Derek Underwood: The spinner who struck terror in Indian batters

‘Deadly’ Derek, who passed away at 78 years, still walks tall in the annals of English bowlers

Derek Underwood, England's legendary spinner, passed away on 15 April 2024, leaving behind a legacy of remarkable skill and sportsmanship (photo: @ECB_cricket/X)
Derek Underwood, England's legendary spinner, passed away on 15 April 2024, leaving behind a legacy of remarkable skill and sportsmanship (photo: @ECB_cricket/X)

Gautam Bhattacharyya

When a spin bowler is named ‘Deadly’ by his teammates, there must be good reason behind it.
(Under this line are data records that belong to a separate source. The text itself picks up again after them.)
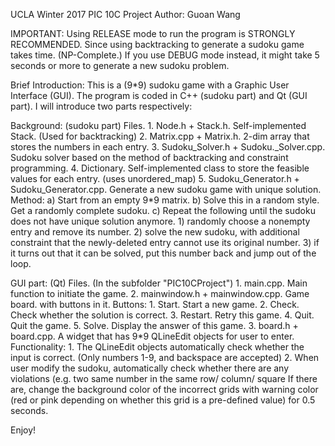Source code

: UCLA Winter 2017
PIC 10C Project
Author: Guoan Wang

IMPORTANT: Using RELEASE mode to run the program is STRONGLY RECOMMENDED. Since using backtracking to generate a sudoku game takes time. (NP-Complete.)
		If you use DEBUG mode instead, it might take 5 seconds or more to generate a new sudoku problem. 

Brief Introduction:
This is a (9*9) sudoku game with a Graphic User Interface (GUI). The program is coded in C++ (sudoku part) and Qt (GUI part). 
I will introduce two parts respectively:

Background: (sudoku part)
	Files.
		1. Node.h + Stack.h. Self-implemented Stack. (Used for backtracking)
		2. Matrix.cpp + Matrix.h. 2-dim array that stores the numbers in each entry.
		3. Sudoku_Solver.h + Sudoku._Solver.cpp. Sudoku solver based on the method of backtracking and constraint programming.
		4. Dictionary. Self-implemented class to store the feasible values for each entry. (uses unordered_map)
		5. Sudoku_Generator.h + Sudoku_Generator.cpp. Generate a new sudoku game with unique solution. Method:
			a) Start from an empty 9*9 matrix.
			b) Solve this in a random style. Get a randomly complete sudoku.
			c) Repeat the following until the sudoku does not have unique solution anymore.
				1) randomly choose a nonempty entry and remove its number.
				2) solve the new sudoku, with additional constraint that the newly-deleted entry cannot use its original number.
				3) if it turns out that it can be solved, put this number back and jump out of the loop.
		
			
GUI part: (Qt)
	Files. (In the subfolder "PIC10CProject")
		1. main.cpp. Main function to initiate the game.
		2. mainwindow.h + mainwindow.cpp. Game board. with buttons in it.
			Buttons: 
			1. Start. Start a new game.
			2. Check. Check whether the solution is correct.
			3. Restart. Retry this game.
			4. Quit. Quit the game.
			5. Solve. Display the answer of this game.
		3. board.h + board.cpp. A widget that has 9*9 QLineEdit objects for user to enter.
			Functionality: 
			1. The QLineEdit objects automatically check whether the input is correct. (Only numbers 1-9, and backspace are accepted)
			2. When user modify the sudoku, automatically check whether there are any violations (e.g. two same number in the same row/ column/ square
				If there are, change the background color of the incorrect grids with warning color (red or pink depending on whether this grid is a pre-defined value) for 0.5 seconds.


Enjoy!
Derek Underwood, still the highest wicket-taker among England's spinners, passed away on Monday, 15 April—this was him.

News of Underwood’s demise at 78, bang in the middle of the IPL, did not get enough newsprint real estate. However, anyone with a sense of history will vouch for the fact that the legendary left-arm spinner — who claimed 297 wickets in 86 Tests in the 1970s and 1980s — had cast a big enough spell on Indian batters during his time, despite several of them being master players of slow bowling.

Here's what Sunil Gavaskar — for whom Underwood turned into a kind of nemesis, dismissing him as many as 12 times during their duels — told the Times of India:

What a bowler! And above all, what a lovely guy. RIP Deadly.
Sunil Gavaskar on the late 'Deadly' Derek Underwood

‘’Among spinners, Underwood was one of the toughest I faced. He was a quicker bowler who flighted the ball occasionally. One had to be extremely watchful. He was the toughest bowler I faced, along with Andy Roberts,’’ the Little Master said, remembering how lethal Underwood was on rain-affected wickets.  

In the 1972-73 series in India — Gavaskar’s first series at home after a sensational debut in the Caribbean in 1971 — Underwood bagged the legendary opener’s wicket four times in 10 innings.

Then, in the 1976–77 series in India, he stood out with 29 wickets in five Tests to help Tony Greig’s team coast to a 3–1 series win. Underwood's whippy action, which made him quicker through the air, saw him extract turn and fizz out of the uncovered wickets (which were in vogue till 1975) — which saw him earn wickets by the bagful in the County circuit too.

A Kent loyalist, Underwood made his first-team debut for the county at the age of 17 and went on to make over 900 appearances across three decades, from 1963 to 1987, taking 2,523 wickets at an average of just 19.04.

Despite hanging up his boots four decades ago, Underwood remains the sixth-highest wicket-taker in England’s history and their leading spin bowler, ahead of Graeme Swann (255) and Moen Ali (253). With his economy rate and decent abilities with the bat, Underwood was someone ahead of his time, as he could only make 26 ODI appearances between 1973 and 1982, including a pair of appearances in the inaugural 1975 World Cup, claiming 32 wickets at 22.93.

According to the retrospective ICC Men’s Test Bowler rankings, Underwood was ranked as the World No.1 bowler from September 1969 to August 1973. His most startling figures came at Hastings in 1973, where he claimed 8 wickets for 9 runs to rout Sussex on another rain-affected pitch.

He would have overhauled Fred Trueman's all-England record at the time, of 307 wickets, had he not made two significant career choices. First, he accepted Kerry Packer's invitation to join World Series cricket in 1977. Then, in 1981–82, he joined the first rebel tour of South Africa, a decision that led to a three-year ban from international cricket and the effective end of his career.

In 2008, Underwood was named president of Marylebone Cricket Club, after serving as Kent Cricket's Club president in 2006, and was inducted into the ICC's Hall of Fame in 2009.

Tributes poured in from all over the cricket world on Monday. ICC chief executive Geoff Allardyce said: “It’s sad to hear of the passing of Derek. I would like to extend heartfelt condolences from everyone at the ICC to one of the all-time greats of the game.

“Derek has been one of England’s most successful spin bowlers in Test cricket and his record in first class cricket is legendary. He was most dangerous on drying wickets with his fastish spin bowling but showed during his long career that he could vary his pace when required.”